▶ EXERCISE INPUTS
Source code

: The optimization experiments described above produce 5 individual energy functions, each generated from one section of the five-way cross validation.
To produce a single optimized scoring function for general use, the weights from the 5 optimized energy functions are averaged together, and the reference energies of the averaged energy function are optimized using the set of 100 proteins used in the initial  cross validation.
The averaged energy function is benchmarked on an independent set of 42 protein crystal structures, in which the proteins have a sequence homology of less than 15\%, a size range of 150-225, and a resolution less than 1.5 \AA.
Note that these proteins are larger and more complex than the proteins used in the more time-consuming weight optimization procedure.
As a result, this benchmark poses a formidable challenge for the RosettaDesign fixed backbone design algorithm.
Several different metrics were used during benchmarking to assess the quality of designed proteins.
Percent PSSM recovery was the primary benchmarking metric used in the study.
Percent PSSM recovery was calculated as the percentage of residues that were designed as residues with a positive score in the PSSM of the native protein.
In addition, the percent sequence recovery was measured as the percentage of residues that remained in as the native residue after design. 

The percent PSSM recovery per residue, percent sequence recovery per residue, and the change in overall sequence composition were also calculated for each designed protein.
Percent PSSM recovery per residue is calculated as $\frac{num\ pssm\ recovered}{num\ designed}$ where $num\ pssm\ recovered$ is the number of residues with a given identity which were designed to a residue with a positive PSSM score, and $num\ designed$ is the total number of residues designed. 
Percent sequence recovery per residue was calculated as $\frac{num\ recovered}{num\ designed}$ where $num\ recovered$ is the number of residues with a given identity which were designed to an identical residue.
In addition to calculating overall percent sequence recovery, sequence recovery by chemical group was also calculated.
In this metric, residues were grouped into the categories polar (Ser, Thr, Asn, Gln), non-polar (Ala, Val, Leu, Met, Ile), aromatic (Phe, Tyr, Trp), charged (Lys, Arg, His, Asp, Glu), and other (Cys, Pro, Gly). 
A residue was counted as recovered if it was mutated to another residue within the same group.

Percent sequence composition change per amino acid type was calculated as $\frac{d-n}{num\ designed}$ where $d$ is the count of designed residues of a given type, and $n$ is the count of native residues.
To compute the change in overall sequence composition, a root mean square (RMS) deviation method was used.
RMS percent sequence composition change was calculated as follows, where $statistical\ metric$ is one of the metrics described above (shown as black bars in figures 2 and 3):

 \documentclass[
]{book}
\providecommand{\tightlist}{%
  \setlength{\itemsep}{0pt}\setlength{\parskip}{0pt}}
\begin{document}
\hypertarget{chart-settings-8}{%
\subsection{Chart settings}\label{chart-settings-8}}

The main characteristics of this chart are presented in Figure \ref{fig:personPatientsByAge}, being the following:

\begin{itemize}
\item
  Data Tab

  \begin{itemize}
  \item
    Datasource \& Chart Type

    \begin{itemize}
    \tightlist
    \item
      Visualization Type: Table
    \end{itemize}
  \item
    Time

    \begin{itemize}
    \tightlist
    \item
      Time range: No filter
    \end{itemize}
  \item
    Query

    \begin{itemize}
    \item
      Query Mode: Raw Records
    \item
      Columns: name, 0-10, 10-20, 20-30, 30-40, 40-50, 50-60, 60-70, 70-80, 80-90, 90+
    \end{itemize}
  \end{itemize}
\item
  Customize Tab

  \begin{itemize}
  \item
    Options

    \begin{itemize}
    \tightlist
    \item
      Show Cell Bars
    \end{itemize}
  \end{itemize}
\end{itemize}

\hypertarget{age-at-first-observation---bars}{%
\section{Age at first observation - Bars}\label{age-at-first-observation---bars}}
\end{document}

▶ ASSIGNMENT
Every line from the data above that contains "validation" must appear in the answer.

▶ WRITTEN ANSWER
: The optimization experiments described above produce 5 individual energy functions, each generated from one section of the five-way cross validation.
To produce a single optimized scoring function for general use, the weights from the 5 optimized energy functions are averaged together, and the reference energies of the averaged energy function are optimized using the set of 100 proteins used in the initial  cross validation.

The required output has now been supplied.